→ **Your instructions**
Read through the data and report every line in which the word "that" occurs.

• • •

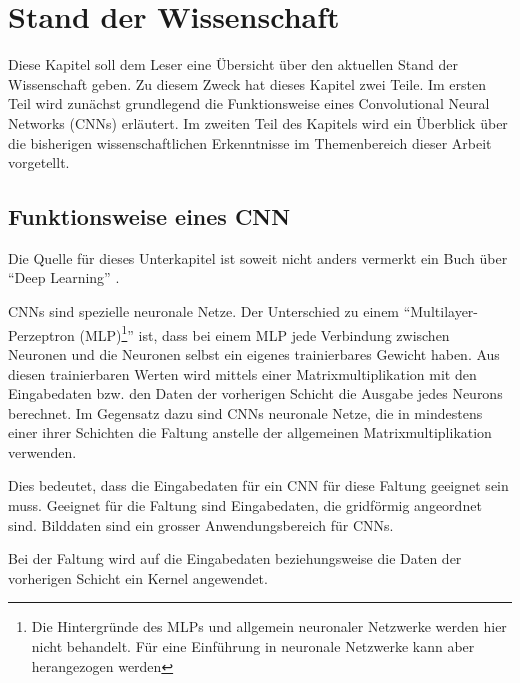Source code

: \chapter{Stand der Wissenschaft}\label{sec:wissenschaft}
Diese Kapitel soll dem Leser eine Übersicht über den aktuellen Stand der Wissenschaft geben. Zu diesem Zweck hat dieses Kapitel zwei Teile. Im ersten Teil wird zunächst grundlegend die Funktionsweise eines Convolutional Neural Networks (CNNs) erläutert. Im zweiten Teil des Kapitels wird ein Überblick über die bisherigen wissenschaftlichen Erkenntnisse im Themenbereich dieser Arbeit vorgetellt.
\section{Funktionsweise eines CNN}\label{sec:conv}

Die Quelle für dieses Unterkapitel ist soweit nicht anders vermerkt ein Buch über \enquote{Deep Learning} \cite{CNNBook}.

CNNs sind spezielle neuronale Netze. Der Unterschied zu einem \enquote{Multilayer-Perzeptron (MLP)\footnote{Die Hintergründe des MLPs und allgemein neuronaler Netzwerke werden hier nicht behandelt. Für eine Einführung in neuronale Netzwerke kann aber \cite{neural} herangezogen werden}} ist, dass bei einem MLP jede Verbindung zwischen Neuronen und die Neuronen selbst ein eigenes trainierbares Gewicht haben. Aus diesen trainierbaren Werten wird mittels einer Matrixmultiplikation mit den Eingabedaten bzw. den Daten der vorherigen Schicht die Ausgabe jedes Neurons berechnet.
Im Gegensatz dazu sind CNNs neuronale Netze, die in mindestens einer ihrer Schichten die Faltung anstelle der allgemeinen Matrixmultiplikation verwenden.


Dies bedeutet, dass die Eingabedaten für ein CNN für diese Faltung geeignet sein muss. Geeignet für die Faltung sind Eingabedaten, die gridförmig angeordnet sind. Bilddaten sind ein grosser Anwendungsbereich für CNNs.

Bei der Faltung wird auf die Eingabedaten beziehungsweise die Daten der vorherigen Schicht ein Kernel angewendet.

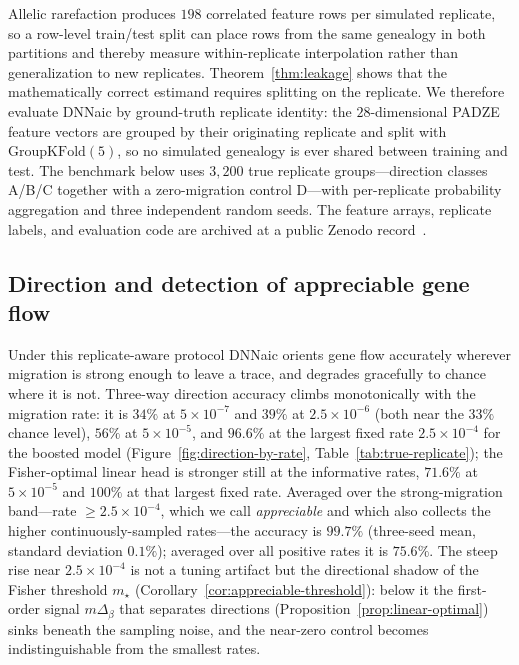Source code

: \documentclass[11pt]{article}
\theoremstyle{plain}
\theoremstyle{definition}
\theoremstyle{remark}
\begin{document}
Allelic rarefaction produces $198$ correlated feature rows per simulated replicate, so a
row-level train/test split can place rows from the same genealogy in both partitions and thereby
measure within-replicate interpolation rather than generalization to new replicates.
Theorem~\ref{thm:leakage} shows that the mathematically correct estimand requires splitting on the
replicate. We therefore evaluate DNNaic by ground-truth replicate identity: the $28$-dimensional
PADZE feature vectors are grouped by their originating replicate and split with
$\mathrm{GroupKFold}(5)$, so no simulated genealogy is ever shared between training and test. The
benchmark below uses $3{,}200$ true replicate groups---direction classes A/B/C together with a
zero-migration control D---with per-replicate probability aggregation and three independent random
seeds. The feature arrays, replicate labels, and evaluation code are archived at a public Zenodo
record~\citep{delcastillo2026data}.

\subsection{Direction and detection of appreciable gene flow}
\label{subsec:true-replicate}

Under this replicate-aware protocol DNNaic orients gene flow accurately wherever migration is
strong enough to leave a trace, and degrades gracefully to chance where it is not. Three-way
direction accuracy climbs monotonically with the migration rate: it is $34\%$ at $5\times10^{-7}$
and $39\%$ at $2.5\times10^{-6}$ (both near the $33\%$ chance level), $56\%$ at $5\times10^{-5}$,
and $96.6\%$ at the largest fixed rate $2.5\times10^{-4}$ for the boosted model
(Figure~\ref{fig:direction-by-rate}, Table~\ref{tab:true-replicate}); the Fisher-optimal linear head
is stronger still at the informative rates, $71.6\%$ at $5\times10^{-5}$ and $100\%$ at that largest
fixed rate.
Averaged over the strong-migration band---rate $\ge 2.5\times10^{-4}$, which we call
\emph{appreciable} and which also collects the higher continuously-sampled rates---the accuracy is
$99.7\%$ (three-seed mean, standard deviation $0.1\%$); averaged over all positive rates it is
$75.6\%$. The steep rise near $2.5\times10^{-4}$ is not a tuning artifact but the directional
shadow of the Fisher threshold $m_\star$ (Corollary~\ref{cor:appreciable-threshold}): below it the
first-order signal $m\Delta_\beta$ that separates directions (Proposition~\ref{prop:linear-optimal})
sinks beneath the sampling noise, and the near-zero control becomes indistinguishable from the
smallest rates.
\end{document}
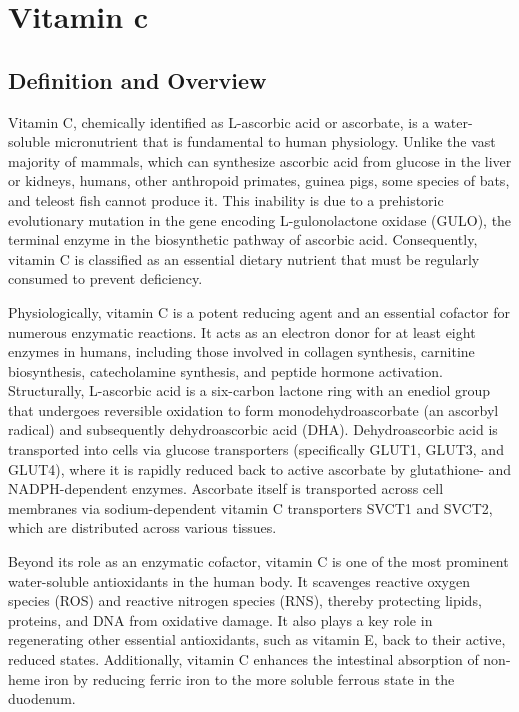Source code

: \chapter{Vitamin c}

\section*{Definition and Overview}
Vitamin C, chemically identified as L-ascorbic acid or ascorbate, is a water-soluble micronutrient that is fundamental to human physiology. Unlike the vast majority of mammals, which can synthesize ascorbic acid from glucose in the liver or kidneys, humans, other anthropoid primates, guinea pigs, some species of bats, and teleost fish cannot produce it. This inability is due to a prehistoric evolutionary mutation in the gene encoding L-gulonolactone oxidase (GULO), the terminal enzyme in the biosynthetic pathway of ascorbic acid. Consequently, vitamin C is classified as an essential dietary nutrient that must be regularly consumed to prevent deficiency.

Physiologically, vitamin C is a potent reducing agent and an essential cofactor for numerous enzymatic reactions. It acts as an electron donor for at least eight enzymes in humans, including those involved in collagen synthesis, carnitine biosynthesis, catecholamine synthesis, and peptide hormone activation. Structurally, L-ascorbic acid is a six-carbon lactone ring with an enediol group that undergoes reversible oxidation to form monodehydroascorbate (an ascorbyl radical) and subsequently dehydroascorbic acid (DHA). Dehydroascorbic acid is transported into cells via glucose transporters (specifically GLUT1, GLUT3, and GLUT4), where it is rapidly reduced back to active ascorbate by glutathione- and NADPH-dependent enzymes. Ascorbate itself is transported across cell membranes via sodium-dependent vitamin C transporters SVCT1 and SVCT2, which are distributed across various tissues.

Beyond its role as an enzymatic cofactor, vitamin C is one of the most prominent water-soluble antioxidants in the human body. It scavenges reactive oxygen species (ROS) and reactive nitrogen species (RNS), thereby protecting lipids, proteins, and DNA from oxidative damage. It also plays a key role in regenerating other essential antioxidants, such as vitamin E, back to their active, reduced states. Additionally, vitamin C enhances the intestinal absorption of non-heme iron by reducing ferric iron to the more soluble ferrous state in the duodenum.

• • •

→ **Response below**
Theorem~\ref{thm:leakage} shows that the mathematically correct estimand requires splitting on the
is stronger still at the informative rates, $71.6\%$ at $5\times10^{-5}$ and $100\%$ at that largest
first-order signal $m\Delta_\beta$ that separates directions (Proposition~\ref{prop:linear-optimal})
Vitamin C, chemically identified as L-ascorbic acid or ascorbate, is a water-soluble micronutrient that is fundamental to human physiology. Unlike the vast majority of mammals, which can synthesize ascorbic acid from glucose in the liver or kidneys, humans, other anthropoid primates, guinea pigs, some species of bats, and teleost fish cannot produce it. This inability is due to a prehistoric evolutionary mutation in the gene encoding L-gulonolactone oxidase (GULO), the terminal enzyme in the biosynthetic pathway of ascorbic acid. Consequently, vitamin C is classified as an essential dietary nutrient that must be regularly consumed to prevent deficiency.
Physiologically, vitamin C is a potent reducing agent and an essential cofactor for numerous enzymatic reactions. It acts as an electron donor for at least eight enzymes in humans, including those involved in collagen synthesis, carnitine biosynthesis, catecholamine synthesis, and peptide hormone activation. Structurally, L-ascorbic acid is a six-carbon lactone ring with an enediol group that undergoes reversible oxidation to form monodehydroascorbate (an ascorbyl radical) and subsequently dehydroascorbic acid (DHA). Dehydroascorbic acid is transported into cells via glucose transporters (specifically GLUT1, GLUT3, and GLUT4), where it is rapidly reduced back to active ascorbate by glutathione- and NADPH-dependent enzymes. Ascorbate itself is transported across cell membranes via sodium-dependent vitamin C transporters SVCT1 and SVCT2, which are distributed across various tissues.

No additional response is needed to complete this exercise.